--- Data provided Enclosed Below ---

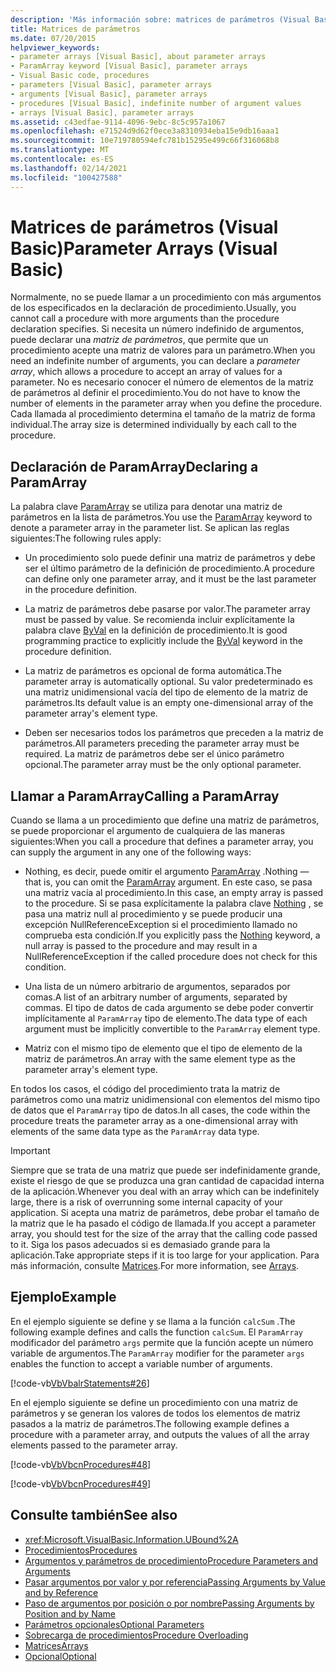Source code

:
 ```yaml
---
description: 'Más información sobre: matrices de parámetros (Visual Basic)'
title: Matrices de parámetros
ms.date: 07/20/2015
helpviewer_keywords:
- parameter arrays [Visual Basic], about parameter arrays
- ParamArray keyword [Visual Basic], parameter arrays
- Visual Basic code, procedures
- parameters [Visual Basic], parameter arrays
- arguments [Visual Basic], parameter arrays
- procedures [Visual Basic], indefinite number of argument values
- arrays [Visual Basic], parameter arrays
ms.assetid: c43edfae-9114-4096-9ebc-8c5c957a1067
ms.openlocfilehash: e71524d9d62f0ece3a8310934eba15e9db16aaa1
ms.sourcegitcommit: 10e719780594efc781b15295e499c66f316068b8
ms.translationtype: MT
ms.contentlocale: es-ES
ms.lasthandoff: 02/14/2021
ms.locfileid: "100427588"
---
```

# <a name="parameter-arrays-visual-basic"></a><span data-ttu-id="f90ba-103">Matrices de parámetros (Visual Basic)</span><span class="sxs-lookup"><span data-stu-id="f90ba-103">Parameter Arrays (Visual Basic)</span></span>

<span data-ttu-id="f90ba-104">Normalmente, no se puede llamar a un procedimiento con más argumentos de los especificados en la declaración de procedimiento.</span><span class="sxs-lookup"><span data-stu-id="f90ba-104">Usually, you cannot call a procedure with more arguments than the procedure declaration specifies.</span></span> <span data-ttu-id="f90ba-105">Si necesita un número indefinido de argumentos, puede declarar una *matriz de parámetros*, que permite que un procedimiento acepte una matriz de valores para un parámetro.</span><span class="sxs-lookup"><span data-stu-id="f90ba-105">When you need an indefinite number of arguments, you can declare a *parameter array*, which allows a procedure to accept an array of values for a parameter.</span></span> <span data-ttu-id="f90ba-106">No es necesario conocer el número de elementos de la matriz de parámetros al definir el procedimiento.</span><span class="sxs-lookup"><span data-stu-id="f90ba-106">You do not have to know the number of elements in the parameter array when you define the procedure.</span></span> <span data-ttu-id="f90ba-107">Cada llamada al procedimiento determina el tamaño de la matriz de forma individual.</span><span class="sxs-lookup"><span data-stu-id="f90ba-107">The array size is determined individually by each call to the procedure.</span></span>  
  
## <a name="declaring-a-paramarray"></a><span data-ttu-id="f90ba-108">Declaración de ParamArray</span><span class="sxs-lookup"><span data-stu-id="f90ba-108">Declaring a ParamArray</span></span>  

 <span data-ttu-id="f90ba-109">La palabra clave [ParamArray](../../../language-reference/modifiers/paramarray.md) se utiliza para denotar una matriz de parámetros en la lista de parámetros.</span><span class="sxs-lookup"><span data-stu-id="f90ba-109">You use the [ParamArray](../../../language-reference/modifiers/paramarray.md) keyword to denote a parameter array in the parameter list.</span></span> <span data-ttu-id="f90ba-110">Se aplican las reglas siguientes:</span><span class="sxs-lookup"><span data-stu-id="f90ba-110">The following rules apply:</span></span>  
  
- <span data-ttu-id="f90ba-111">Un procedimiento solo puede definir una matriz de parámetros y debe ser el último parámetro de la definición de procedimiento.</span><span class="sxs-lookup"><span data-stu-id="f90ba-111">A procedure can define only one parameter array, and it must be the last parameter in the procedure definition.</span></span>  
  
- <span data-ttu-id="f90ba-112">La matriz de parámetros debe pasarse por valor.</span><span class="sxs-lookup"><span data-stu-id="f90ba-112">The parameter array must be passed by value.</span></span> <span data-ttu-id="f90ba-113">Se recomienda incluir explícitamente la palabra clave [ByVal](../../../language-reference/modifiers/byval.md) en la definición de procedimiento.</span><span class="sxs-lookup"><span data-stu-id="f90ba-113">It is good programming practice to explicitly include the [ByVal](../../../language-reference/modifiers/byval.md) keyword in the procedure definition.</span></span>  
  
- <span data-ttu-id="f90ba-114">La matriz de parámetros es opcional de forma automática.</span><span class="sxs-lookup"><span data-stu-id="f90ba-114">The parameter array is automatically optional.</span></span> <span data-ttu-id="f90ba-115">Su valor predeterminado es una matriz unidimensional vacía del tipo de elemento de la matriz de parámetros.</span><span class="sxs-lookup"><span data-stu-id="f90ba-115">Its default value is an empty one-dimensional array of the parameter array's element type.</span></span>  
  
- <span data-ttu-id="f90ba-116">Deben ser necesarios todos los parámetros que preceden a la matriz de parámetros.</span><span class="sxs-lookup"><span data-stu-id="f90ba-116">All parameters preceding the parameter array must be required.</span></span> <span data-ttu-id="f90ba-117">La matriz de parámetros debe ser el único parámetro opcional.</span><span class="sxs-lookup"><span data-stu-id="f90ba-117">The parameter array must be the only optional parameter.</span></span>  
  
## <a name="calling-a-paramarray"></a><span data-ttu-id="f90ba-118">Llamar a ParamArray</span><span class="sxs-lookup"><span data-stu-id="f90ba-118">Calling a ParamArray</span></span>  

 <span data-ttu-id="f90ba-119">Cuando se llama a un procedimiento que define una matriz de parámetros, se puede proporcionar el argumento de cualquiera de las maneras siguientes:</span><span class="sxs-lookup"><span data-stu-id="f90ba-119">When you call a procedure that defines a parameter array, you can supply the argument in any one of the following ways:</span></span>  
  
- <span data-ttu-id="f90ba-120">Nothing, es decir, puede omitir el argumento [ParamArray](../../../language-reference/modifiers/paramarray.md) .</span><span class="sxs-lookup"><span data-stu-id="f90ba-120">Nothing — that is, you can omit the [ParamArray](../../../language-reference/modifiers/paramarray.md) argument.</span></span> <span data-ttu-id="f90ba-121">En este caso, se pasa una matriz vacía al procedimiento.</span><span class="sxs-lookup"><span data-stu-id="f90ba-121">In this case, an empty array is passed to the procedure.</span></span> <span data-ttu-id="f90ba-122">Si se pasa explícitamente la palabra clave [Nothing](../../../language-reference/nothing.md) , se pasa una matriz null al procedimiento y se puede producir una excepción NullReferenceException si el procedimiento llamado no comprueba esta condición.</span><span class="sxs-lookup"><span data-stu-id="f90ba-122">If you explicitly pass the [Nothing](../../../language-reference/nothing.md) keyword, a null array is passed to the procedure and may result in a NullReferenceException if the called procedure does not check for this condition.</span></span>
  
- <span data-ttu-id="f90ba-123">Una lista de un número arbitrario de argumentos, separados por comas.</span><span class="sxs-lookup"><span data-stu-id="f90ba-123">A list of an arbitrary number of arguments, separated by commas.</span></span> <span data-ttu-id="f90ba-124">El tipo de datos de cada argumento se debe poder convertir implícitamente al `ParamArray` tipo de elemento.</span><span class="sxs-lookup"><span data-stu-id="f90ba-124">The data type of each argument must be implicitly convertible to the `ParamArray` element type.</span></span>  
  
- <span data-ttu-id="f90ba-125">Matriz con el mismo tipo de elemento que el tipo de elemento de la matriz de parámetros.</span><span class="sxs-lookup"><span data-stu-id="f90ba-125">An array with the same element type as the parameter array's element type.</span></span>  
  
 <span data-ttu-id="f90ba-126">En todos los casos, el código del procedimiento trata la matriz de parámetros como una matriz unidimensional con elementos del mismo tipo de datos que el `ParamArray` tipo de datos.</span><span class="sxs-lookup"><span data-stu-id="f90ba-126">In all cases, the code within the procedure treats the parameter array as a one-dimensional array with elements of the same data type as the `ParamArray` data type.</span></span>  
  
> [!IMPORTANT]
> <span data-ttu-id="f90ba-127">Siempre que se trata de una matriz que puede ser indefinidamente grande, existe el riesgo de que se produzca una gran cantidad de capacidad interna de la aplicación.</span><span class="sxs-lookup"><span data-stu-id="f90ba-127">Whenever you deal with an array which can be indefinitely large, there is a risk of overrunning some internal capacity of your application.</span></span> <span data-ttu-id="f90ba-128">Si acepta una matriz de parámetros, debe probar el tamaño de la matriz que le ha pasado el código de llamada.</span><span class="sxs-lookup"><span data-stu-id="f90ba-128">If you accept a parameter array, you should test for the size of the array that the calling code passed to it.</span></span> <span data-ttu-id="f90ba-129">Siga los pasos adecuados si es demasiado grande para la aplicación.</span><span class="sxs-lookup"><span data-stu-id="f90ba-129">Take appropriate steps if it is too large for your application.</span></span> <span data-ttu-id="f90ba-130">Para más información, consulte [Matrices](../arrays/index.md).</span><span class="sxs-lookup"><span data-stu-id="f90ba-130">For more information, see [Arrays](../arrays/index.md).</span></span>  
  
## <a name="example"></a><span data-ttu-id="f90ba-131">Ejemplo</span><span class="sxs-lookup"><span data-stu-id="f90ba-131">Example</span></span>  

 <span data-ttu-id="f90ba-132">En el ejemplo siguiente se define y se llama a la función `calcSum` .</span><span class="sxs-lookup"><span data-stu-id="f90ba-132">The following example defines and calls the function `calcSum`.</span></span> <span data-ttu-id="f90ba-133">El `ParamArray` modificador del parámetro `args` permite que la función acepte un número variable de argumentos.</span><span class="sxs-lookup"><span data-stu-id="f90ba-133">The `ParamArray` modifier for the parameter `args` enables the function to accept a variable number of arguments.</span></span>  
  
 [!code-vb[VbVbalrStatements#26](~/samples/snippets/visualbasic/VS_Snippets_VBCSharp/VbVbalrStatements/VB/Class1.vb#26)]  
  
 <span data-ttu-id="f90ba-134">En el ejemplo siguiente se define un procedimiento con una matriz de parámetros y se generan los valores de todos los elementos de matriz pasados a la matriz de parámetros.</span><span class="sxs-lookup"><span data-stu-id="f90ba-134">The following example defines a procedure with a parameter array, and outputs the values of all the array elements passed to the parameter array.</span></span>  
  
 [!code-vb[VbVbcnProcedures#48](~/samples/snippets/visualbasic/VS_Snippets_VBCSharp/VbVbcnProcedures/VB/Class1.vb#48)]  
  
 [!code-vb[VbVbcnProcedures#49](~/samples/snippets/visualbasic/VS_Snippets_VBCSharp/VbVbcnProcedures/VB/Class1.vb#49)]  
  
## <a name="see-also"></a><span data-ttu-id="f90ba-135">Consulte también</span><span class="sxs-lookup"><span data-stu-id="f90ba-135">See also</span></span>

- <xref:Microsoft.VisualBasic.Information.UBound%2A>
- [<span data-ttu-id="f90ba-136">Procedimientos</span><span class="sxs-lookup"><span data-stu-id="f90ba-136">Procedures</span></span>](./index.md)
- [<span data-ttu-id="f90ba-137">Argumentos y parámetros de procedimiento</span><span class="sxs-lookup"><span data-stu-id="f90ba-137">Procedure Parameters and Arguments</span></span>](./procedure-parameters-and-arguments.md)
- [<span data-ttu-id="f90ba-138">Pasar argumentos por valor y por referencia</span><span class="sxs-lookup"><span data-stu-id="f90ba-138">Passing Arguments by Value and by Reference</span></span>](./passing-arguments-by-value-and-by-reference.md)
- [<span data-ttu-id="f90ba-139">Paso de argumentos por posición o por nombre</span><span class="sxs-lookup"><span data-stu-id="f90ba-139">Passing Arguments by Position and by Name</span></span>](./passing-arguments-by-position-and-by-name.md)
- [<span data-ttu-id="f90ba-140">Parámetros opcionales</span><span class="sxs-lookup"><span data-stu-id="f90ba-140">Optional Parameters</span></span>](./optional-parameters.md)
- [<span data-ttu-id="f90ba-141">Sobrecarga de procedimientos</span><span class="sxs-lookup"><span data-stu-id="f90ba-141">Procedure Overloading</span></span>](./procedure-overloading.md)
- [<span data-ttu-id="f90ba-142">Matrices</span><span class="sxs-lookup"><span data-stu-id="f90ba-142">Arrays</span></span>](../arrays/index.md)
- [<span data-ttu-id="f90ba-143">Opcional</span><span class="sxs-lookup"><span data-stu-id="f90ba-143">Optional</span></span>](../../../language-reference/modifiers/optional.md)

--- End of Enclosed Data provided ---

» Brief: Both ends included, copy word for word the lines from the top of the entries above through the line with "Arrays (Visual Basic)</span></span>". No pictures.

» Expected answer:
Source code

:
 ```yaml
---
description: 'Más información sobre: matrices de parámetros (Visual Basic)'
title: Matrices de parámetros
ms.date: 07/20/2015
helpviewer_keywords:
- parameter arrays [Visual Basic], about parameter arrays
- ParamArray keyword [Visual Basic], parameter arrays
- Visual Basic code, procedures
- parameters [Visual Basic], parameter arrays
- arguments [Visual Basic], parameter arrays
- procedures [Visual Basic], indefinite number of argument values
- arrays [Visual Basic], parameter arrays
ms.assetid: c43edfae-9114-4096-9ebc-8c5c957a1067
ms.openlocfilehash: e71524d9d62f0ece3a8310934eba15e9db16aaa1
ms.sourcegitcommit: 10e719780594efc781b15295e499c66f316068b8
ms.translationtype: MT
ms.contentlocale: es-ES
ms.lasthandoff: 02/14/2021
ms.locfileid: "100427588"
---
```

# <a name="parameter-arrays-visual-basic"></a><span data-ttu-id="f90ba-103">Matrices de parámetros (Visual Basic)</span><span class="sxs-lookup"><span data-stu-id="f90ba-103">Parameter Arrays (Visual Basic)</span></span>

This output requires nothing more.